The task
Which of the lines in the listing that follows hold "Sieg"? Pull each one out.

Data listing
----

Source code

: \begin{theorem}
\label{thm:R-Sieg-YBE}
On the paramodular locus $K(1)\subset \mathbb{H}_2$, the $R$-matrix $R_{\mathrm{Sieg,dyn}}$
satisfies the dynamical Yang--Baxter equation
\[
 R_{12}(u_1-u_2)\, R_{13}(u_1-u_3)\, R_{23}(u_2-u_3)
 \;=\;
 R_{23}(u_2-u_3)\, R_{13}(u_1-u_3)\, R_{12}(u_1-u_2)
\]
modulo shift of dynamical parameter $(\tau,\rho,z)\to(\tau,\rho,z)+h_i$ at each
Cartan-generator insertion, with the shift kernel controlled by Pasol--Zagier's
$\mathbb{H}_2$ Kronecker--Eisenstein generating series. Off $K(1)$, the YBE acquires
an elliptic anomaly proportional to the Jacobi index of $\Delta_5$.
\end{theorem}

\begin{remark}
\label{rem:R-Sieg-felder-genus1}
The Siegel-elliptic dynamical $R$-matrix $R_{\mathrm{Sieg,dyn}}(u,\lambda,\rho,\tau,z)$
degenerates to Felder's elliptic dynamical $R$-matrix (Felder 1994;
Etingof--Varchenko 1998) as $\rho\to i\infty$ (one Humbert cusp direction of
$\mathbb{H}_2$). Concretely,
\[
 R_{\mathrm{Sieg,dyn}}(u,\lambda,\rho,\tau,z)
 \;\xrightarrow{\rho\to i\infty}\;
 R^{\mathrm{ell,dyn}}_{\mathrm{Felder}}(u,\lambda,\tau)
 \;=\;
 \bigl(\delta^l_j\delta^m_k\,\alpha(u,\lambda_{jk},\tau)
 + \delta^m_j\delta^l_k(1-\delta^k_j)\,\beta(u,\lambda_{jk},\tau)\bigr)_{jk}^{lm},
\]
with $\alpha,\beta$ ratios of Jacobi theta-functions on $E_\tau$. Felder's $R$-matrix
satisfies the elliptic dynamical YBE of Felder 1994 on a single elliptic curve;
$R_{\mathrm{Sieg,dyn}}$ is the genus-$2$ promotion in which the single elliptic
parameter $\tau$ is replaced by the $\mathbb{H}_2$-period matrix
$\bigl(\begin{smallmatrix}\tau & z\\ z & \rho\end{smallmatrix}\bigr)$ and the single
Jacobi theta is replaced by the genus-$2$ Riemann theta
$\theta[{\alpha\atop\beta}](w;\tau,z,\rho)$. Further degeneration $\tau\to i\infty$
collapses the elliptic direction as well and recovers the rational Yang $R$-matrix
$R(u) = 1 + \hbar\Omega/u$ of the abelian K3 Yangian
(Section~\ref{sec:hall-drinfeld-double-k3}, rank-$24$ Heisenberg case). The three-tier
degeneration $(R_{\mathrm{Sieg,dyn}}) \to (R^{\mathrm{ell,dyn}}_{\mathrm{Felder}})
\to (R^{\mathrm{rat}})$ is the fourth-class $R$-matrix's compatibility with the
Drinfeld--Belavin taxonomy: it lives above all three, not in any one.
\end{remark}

----

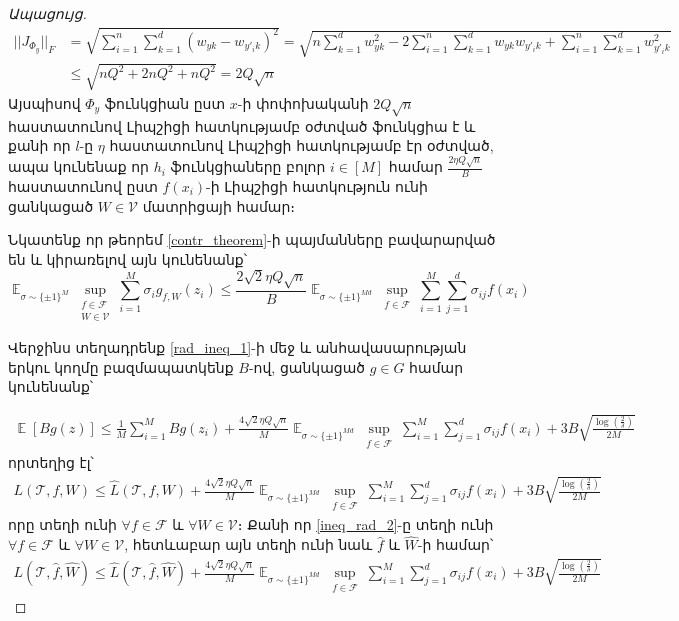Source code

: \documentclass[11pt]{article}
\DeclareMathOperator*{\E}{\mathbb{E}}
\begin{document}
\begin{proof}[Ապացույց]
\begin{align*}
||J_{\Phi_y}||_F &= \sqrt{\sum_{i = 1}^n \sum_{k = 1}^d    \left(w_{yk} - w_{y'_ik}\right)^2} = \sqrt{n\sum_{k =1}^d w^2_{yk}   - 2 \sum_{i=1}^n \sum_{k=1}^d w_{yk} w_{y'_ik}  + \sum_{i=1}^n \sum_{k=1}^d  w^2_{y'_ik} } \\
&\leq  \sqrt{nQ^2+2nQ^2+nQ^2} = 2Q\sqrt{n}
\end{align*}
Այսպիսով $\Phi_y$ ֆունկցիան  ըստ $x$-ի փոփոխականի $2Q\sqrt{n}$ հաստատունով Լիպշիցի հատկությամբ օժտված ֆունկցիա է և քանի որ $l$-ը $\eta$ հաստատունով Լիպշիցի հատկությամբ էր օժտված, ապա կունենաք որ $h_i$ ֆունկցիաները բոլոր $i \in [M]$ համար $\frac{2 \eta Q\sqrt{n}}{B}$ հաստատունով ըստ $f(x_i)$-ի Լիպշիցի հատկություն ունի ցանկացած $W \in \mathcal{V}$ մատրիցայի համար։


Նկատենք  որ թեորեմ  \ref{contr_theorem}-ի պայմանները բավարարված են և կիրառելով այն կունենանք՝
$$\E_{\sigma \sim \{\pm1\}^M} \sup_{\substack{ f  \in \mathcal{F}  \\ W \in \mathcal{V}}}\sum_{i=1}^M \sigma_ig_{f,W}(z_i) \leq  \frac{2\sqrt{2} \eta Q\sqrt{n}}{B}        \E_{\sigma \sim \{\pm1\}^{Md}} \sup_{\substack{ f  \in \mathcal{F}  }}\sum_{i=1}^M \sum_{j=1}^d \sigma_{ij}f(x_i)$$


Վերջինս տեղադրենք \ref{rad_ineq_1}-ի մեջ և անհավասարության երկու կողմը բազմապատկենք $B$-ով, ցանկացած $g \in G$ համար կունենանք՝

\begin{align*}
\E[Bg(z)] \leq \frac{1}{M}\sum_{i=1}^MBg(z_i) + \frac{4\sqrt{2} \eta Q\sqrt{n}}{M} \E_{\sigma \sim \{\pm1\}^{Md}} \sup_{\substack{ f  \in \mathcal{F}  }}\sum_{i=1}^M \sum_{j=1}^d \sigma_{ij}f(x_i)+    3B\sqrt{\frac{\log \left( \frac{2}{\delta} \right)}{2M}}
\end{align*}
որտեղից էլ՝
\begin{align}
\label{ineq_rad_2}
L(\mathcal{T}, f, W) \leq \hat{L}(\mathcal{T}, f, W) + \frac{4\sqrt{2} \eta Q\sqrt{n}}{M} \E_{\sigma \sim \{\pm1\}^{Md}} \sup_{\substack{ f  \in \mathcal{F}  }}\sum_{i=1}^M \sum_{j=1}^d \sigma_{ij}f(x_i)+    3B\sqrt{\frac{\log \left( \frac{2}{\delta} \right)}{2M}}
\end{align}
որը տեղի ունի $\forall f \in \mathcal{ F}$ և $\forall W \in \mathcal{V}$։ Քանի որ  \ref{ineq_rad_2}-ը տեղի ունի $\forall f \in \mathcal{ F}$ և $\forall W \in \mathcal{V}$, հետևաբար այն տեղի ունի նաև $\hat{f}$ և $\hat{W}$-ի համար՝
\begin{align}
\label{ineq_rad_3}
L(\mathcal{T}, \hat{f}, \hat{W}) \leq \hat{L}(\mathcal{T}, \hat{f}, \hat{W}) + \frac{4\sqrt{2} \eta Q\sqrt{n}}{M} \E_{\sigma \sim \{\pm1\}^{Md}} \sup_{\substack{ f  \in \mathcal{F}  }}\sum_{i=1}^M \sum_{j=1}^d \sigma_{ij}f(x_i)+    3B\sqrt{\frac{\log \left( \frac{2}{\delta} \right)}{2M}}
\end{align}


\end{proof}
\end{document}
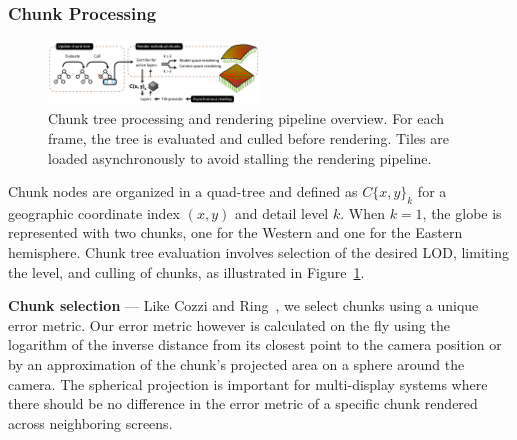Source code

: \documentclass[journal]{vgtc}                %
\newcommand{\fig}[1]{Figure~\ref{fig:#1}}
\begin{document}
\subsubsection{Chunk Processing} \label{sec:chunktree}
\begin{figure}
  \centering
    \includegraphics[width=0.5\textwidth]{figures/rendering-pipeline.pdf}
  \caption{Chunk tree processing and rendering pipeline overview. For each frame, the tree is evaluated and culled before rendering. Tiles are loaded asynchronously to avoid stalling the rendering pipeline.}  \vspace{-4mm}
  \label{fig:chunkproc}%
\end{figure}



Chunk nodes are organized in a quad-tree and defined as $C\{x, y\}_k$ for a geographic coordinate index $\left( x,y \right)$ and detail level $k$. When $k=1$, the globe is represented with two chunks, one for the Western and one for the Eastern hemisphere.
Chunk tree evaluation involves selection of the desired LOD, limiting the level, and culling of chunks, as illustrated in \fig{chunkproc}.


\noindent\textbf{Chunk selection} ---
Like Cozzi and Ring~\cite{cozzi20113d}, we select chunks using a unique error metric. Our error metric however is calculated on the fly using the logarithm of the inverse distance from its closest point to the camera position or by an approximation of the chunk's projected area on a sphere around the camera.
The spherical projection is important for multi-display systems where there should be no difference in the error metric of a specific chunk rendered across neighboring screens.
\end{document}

----

Your response
\label{thm:R-Sieg-YBE}
On the paramodular locus $K(1)\subset \mathbb{H}_2$, the $R$-matrix $R_{\mathrm{Sieg,dyn}}$
\label{rem:R-Sieg-felder-genus1}
The Siegel-elliptic dynamical $R$-matrix $R_{\mathrm{Sieg,dyn}}(u,\lambda,\rho,\tau,z)$
 R_{\mathrm{Sieg,dyn}}(u,\lambda,\rho,\tau,z)
$R_{\mathrm{Sieg,dyn}}$ is the genus-$2$ promotion in which the single elliptic
degeneration $(R_{\mathrm{Sieg,dyn}}) \to (R^{\mathrm{ell,dyn}}_{\mathrm{Felder}})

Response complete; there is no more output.